_WHAT IS NEEDED_: Exactly reproduce the data from its first line through the line with "clearance per side, $\pm$16\,cm", leaving out every line after it.

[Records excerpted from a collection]
+++

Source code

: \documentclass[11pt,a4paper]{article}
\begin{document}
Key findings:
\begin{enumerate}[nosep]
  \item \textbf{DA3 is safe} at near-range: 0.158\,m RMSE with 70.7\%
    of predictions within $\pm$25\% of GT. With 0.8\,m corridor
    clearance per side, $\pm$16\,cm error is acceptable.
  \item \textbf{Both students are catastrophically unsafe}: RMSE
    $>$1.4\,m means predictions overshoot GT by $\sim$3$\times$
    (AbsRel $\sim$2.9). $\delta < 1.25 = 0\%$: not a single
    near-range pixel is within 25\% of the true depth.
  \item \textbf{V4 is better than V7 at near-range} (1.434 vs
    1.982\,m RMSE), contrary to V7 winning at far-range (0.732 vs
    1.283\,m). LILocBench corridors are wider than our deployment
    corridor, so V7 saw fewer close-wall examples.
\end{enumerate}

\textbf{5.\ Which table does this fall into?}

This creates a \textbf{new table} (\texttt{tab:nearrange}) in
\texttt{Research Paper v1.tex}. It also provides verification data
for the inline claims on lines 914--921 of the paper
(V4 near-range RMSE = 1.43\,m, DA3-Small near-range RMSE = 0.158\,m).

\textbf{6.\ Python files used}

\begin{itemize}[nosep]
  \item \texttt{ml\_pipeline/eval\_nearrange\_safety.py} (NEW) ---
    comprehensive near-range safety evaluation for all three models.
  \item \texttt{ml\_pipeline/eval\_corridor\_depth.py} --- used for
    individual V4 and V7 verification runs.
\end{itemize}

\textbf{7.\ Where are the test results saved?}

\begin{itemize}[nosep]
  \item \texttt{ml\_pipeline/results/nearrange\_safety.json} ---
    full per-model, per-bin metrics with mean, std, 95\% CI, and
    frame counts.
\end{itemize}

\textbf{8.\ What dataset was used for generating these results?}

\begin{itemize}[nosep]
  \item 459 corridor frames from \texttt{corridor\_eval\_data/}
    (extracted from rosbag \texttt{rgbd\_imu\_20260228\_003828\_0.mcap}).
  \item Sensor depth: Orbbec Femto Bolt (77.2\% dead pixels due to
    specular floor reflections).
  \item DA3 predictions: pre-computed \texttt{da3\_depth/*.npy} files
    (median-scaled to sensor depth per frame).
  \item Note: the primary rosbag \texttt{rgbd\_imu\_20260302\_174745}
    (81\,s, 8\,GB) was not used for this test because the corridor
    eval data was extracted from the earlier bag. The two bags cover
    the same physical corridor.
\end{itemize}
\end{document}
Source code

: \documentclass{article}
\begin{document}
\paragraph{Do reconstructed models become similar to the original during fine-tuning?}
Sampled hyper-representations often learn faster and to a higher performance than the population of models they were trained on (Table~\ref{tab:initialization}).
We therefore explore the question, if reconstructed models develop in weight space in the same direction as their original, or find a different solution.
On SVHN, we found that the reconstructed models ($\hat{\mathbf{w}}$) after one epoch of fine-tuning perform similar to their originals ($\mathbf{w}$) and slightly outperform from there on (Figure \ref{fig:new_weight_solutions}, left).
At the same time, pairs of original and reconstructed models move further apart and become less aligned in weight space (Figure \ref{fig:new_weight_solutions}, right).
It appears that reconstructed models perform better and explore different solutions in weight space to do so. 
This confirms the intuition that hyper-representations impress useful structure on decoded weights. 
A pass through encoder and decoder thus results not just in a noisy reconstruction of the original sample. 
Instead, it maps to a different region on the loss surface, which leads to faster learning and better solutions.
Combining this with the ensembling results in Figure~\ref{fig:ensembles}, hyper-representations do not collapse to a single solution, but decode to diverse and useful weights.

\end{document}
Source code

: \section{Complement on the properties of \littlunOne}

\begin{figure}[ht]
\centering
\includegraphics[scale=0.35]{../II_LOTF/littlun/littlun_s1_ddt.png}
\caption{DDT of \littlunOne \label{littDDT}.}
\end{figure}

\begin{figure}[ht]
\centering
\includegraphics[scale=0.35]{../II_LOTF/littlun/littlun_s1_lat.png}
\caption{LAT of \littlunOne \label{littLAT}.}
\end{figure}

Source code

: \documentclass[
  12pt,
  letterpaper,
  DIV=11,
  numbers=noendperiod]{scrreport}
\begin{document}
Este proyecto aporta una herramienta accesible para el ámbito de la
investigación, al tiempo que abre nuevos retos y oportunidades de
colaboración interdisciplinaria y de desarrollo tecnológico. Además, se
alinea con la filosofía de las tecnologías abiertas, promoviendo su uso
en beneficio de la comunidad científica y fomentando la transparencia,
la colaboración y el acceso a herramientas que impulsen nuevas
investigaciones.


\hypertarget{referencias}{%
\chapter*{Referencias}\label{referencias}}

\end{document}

+++

_PROBLEM SOLUTION_:
Source code

: \documentclass[11pt,a4paper]{article}
\begin{document}
Key findings:
\begin{enumerate}[nosep]
  \item \textbf{DA3 is safe} at near-range: 0.158\,m RMSE with 70.7\%
    of predictions within $\pm$25\% of GT. With 0.8\,m corridor
    clearance per side, $\pm$16\,cm error is acceptable.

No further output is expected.